• **DIRECTIONS FOR THIS TASK**: Please set out each line below exactly as it stands, without the images.
----
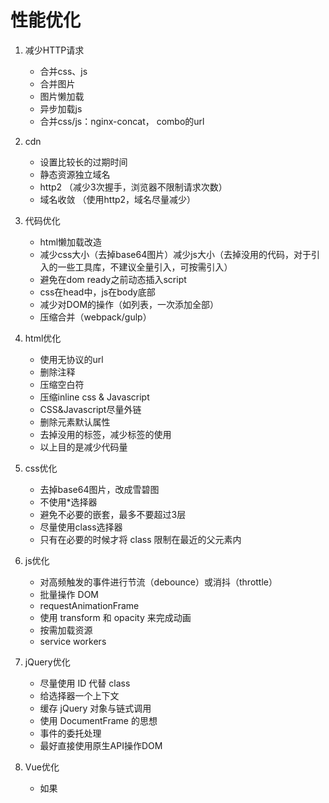 # 性能优化

1. 减少HTTP请求
    * 合并css、js
    * 合并图片
    * 图片懒加载
    * 异步加载js
    * 合并css/js：nginx-concat， combo的url

2. cdn
    * 设置比较长的过期时间
    * 静态资源独立域名
    * http2 （减少3次握手，浏览器不限制请求次数）
    * 域名收敛 （使用http2，域名尽量减少）
    
3. 代码优化    
    * html懒加载改造
    * 减少css大小（去掉base64图片）减少js大小（去掉没用的代码，对于引入的一些工具库，不建议全量引入，可按需引入）
    * 避免在dom ready之前动态插入script
    * css在head中，js在body底部
    * 减少对DOM的操作（如列表，一次添加全部）
    * 压缩合并（webpack/gulp）
    
4. html优化
    * 使用无协议的url
    * 删除注释
    * 压缩空白符
    * 压缩inline css & Javascript
    * CSS&Javascript尽量外链
    * 删除元素默认属性
    * 去掉没用的标签，减少标签的使用
    * 以上目的是减少代码量
    
5. css优化
    * 去掉base64图片，改成雪碧图
    * 不使用*选择器
    * 避免不必要的嵌套，最多不要超过3层
    * 尽量使用class选择器
    * 只有在必要的时候才将 class 限制在最近的父元素内
    
6. js优化
    * 对高频触发的事件进行节流（debounce）或消抖（throttle）
    * 批量操作 DOM
    * requestAnimationFrame
    * 使用 transform 和 opacity 来完成动画
    * 按需加载资源
    * service workers

7. jQuery优化
    * 尽量使用 ID 代替 class
    * 给选择器一个上下文
    * 缓存 jQuery 对象与链式调用
    * 使用 DocumentFrame 的思想
    * 事件的委托处理
    * 最好直接使用原生API操作DOM
    
8. Vue优化
    * 如果<template>中有大量静态代码，可以提取出放在一个单独的组件中（或使用v-once），避免vue检测到数据变化时重新渲染不会改变的静态代码。（如果放在单独的组件中，不会重新渲染）
    * 在vue中使用for循环时，尽量添加key属性
    * 尽量使用vue的运行时环境
    * 使用refs获取dom元素    
    
    
# 五阿哥首页优化
   
    1、合并css、js
    2、图片懒加载
    3、非必须首屏加载的js，都通过异步插入script标签来加载(等dom ready之后)或者设置async，code split
    4、img.wuage.com 中的资源设置比较长的过期时间
    5、减少css大小—去掉其中使用的base64格式的图片地址   (其中一个css从72K减少到了6K)
    6、第二个“钢材市场楼层”进行了html懒加载改造 -> 单独处理图片懒加载逻辑
    7、合并css/js：nginx-concat， combo的url
    8、避免在dom ready之前动态插入script
    9、css要放到js之前
    10、静态资源独立域名
    11、cdn
    12、http2 （减少3次握手，浏览器不限制请求次数）
    13、域名收敛 （使用http2，域名尽量减少）


## 白屏时间（first Paint Time）

用户从打开页面开始到页面开始有东西呈现为止

## 首屏时间

用户浏览器首屏内所有内容都呈现出来所花费的时间

## 用户可操作时间(dom Interactive)

用户可以进行正常的点击、输入等操作，默认可以统计domready时间，因为通常会在这时候绑定事件操作

## 总下载时间

页面所有资源都加载完成并呈现出来所花的时间，即页面 onload 的时间
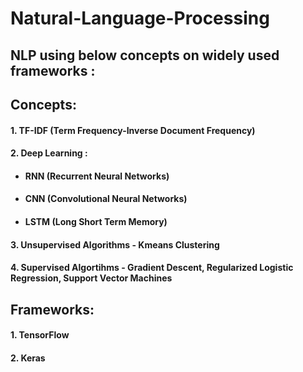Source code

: # Natural-Language-Processing

## NLP using below concepts on widely used frameworks :

## Concepts:

#### 1. TF-IDF (Term Frequency-Inverse Document Frequency)
#### 2. Deep Learning : 
   * ####  RNN (Recurrent Neural Networks) 
   * ####  CNN (Convolutional Neural Networks)
   * ####  LSTM (Long Short Term Memory)
       
#### 3. Unsupervised Algorithms - Kmeans Clustering
#### 4. Supervised Algortihms - Gradient Descent, Regularized Logistic Regression, Support Vector Machines



## Frameworks:

#### 1. TensorFlow
#### 2. Keras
----
• **TASK RESPONSE**:
 # 性能优化

1. 减少HTTP请求
    * 合并css、js
    * 合并图片
    * 图片懒加载
    * 异步加载js
    * 合并css/js：nginx-concat， combo的url

2. cdn
    * 设置比较长的过期时间
    * 静态资源独立域名
    * http2 （减少3次握手，浏览器不限制请求次数）
    * 域名收敛 （使用http2，域名尽量减少）
    
3. 代码优化    
    * html懒加载改造
    * 减少css大小（去掉base64图片）减少js大小（去掉没用的代码，对于引入的一些工具库，不建议全量引入，可按需引入）
    * 避免在dom ready之前动态插入script
    * css在head中，js在body底部
    * 减少对DOM的操作（如列表，一次添加全部）
    * 压缩合并（webpack/gulp）
    
4. html优化
    * 使用无协议的url
    * 删除注释
    * 压缩空白符
    * 压缩inline css & Javascript
    * CSS&Javascript尽量外链
    * 删除元素默认属性
    * 去掉没用的标签，减少标签的使用
    * 以上目的是减少代码量
    
5. css优化
    * 去掉base64图片，改成雪碧图
    * 不使用*选择器
    * 避免不必要的嵌套，最多不要超过3层
    * 尽量使用class选择器
    * 只有在必要的时候才将 class 限制在最近的父元素内
    
6. js优化
    * 对高频触发的事件进行节流（debounce）或消抖（throttle）
    * 批量操作 DOM
    * requestAnimationFrame
    * 使用 transform 和 opacity 来完成动画
    * 按需加载资源
    * service workers

7. jQuery优化
    * 尽量使用 ID 代替 class
    * 给选择器一个上下文
    * 缓存 jQuery 对象与链式调用
    * 使用 DocumentFrame 的思想
    * 事件的委托处理
    * 最好直接使用原生API操作DOM
    
8. Vue优化
    * 如果<template>中有大量静态代码，可以提取出放在一个单独的组件中（或使用v-once），避免vue检测到数据变化时重新渲染不会改变的静态代码。（如果放在单独的组件中，不会重新渲染）
    * 在vue中使用for循环时，尽量添加key属性
    * 尽量使用vue的运行时环境
    * 使用refs获取dom元素    
    
    
# 五阿哥首页优化
   
    1、合并css、js
    2、图片懒加载
    3、非必须首屏加载的js，都通过异步插入script标签来加载(等dom ready之后)或者设置async，code split
    4、img.wuage.com 中的资源设置比较长的过期时间
    5、减少css大小—去掉其中使用的base64格式的图片地址   (其中一个css从72K减少到了6K)
    6、第二个“钢材市场楼层”进行了html懒加载改造 -> 单独处理图片懒加载逻辑
    7、合并css/js：nginx-concat， combo的url
    8、避免在dom ready之前动态插入script
    9、css要放到js之前
    10、静态资源独立域名
    11、cdn
    12、http2 （减少3次握手，浏览器不限制请求次数）
    13、域名收敛 （使用http2，域名尽量减少）


## 白屏时间（first Paint Time）

用户从打开页面开始到页面开始有东西呈现为止

## 首屏时间

用户浏览器首屏内所有内容都呈现出来所花费的时间

## 用户可操作时间(dom Interactive)

用户可以进行正常的点击、输入等操作，默认可以统计domready时间，因为通常会在这时候绑定事件操作

## 总下载时间

页面所有资源都加载完成并呈现出来所花的时间，即页面 onload 的时间
Source code

: # Natural-Language-Processing

## NLP using below concepts on widely used frameworks :

## Concepts:

#### 1. TF-IDF (Term Frequency-Inverse Document Frequency)
#### 2. Deep Learning : 
   * ####  RNN (Recurrent Neural Networks) 
   * ####  CNN (Convolutional Neural Networks)
   * ####  LSTM (Long Short Term Memory)
       
#### 3. Unsupervised Algorithms - Kmeans Clustering
#### 4. Supervised Algortihms - Gradient Descent, Regularized Logistic Regression, Support Vector Machines



## Frameworks:

#### 1. TensorFlow
#### 2. Keras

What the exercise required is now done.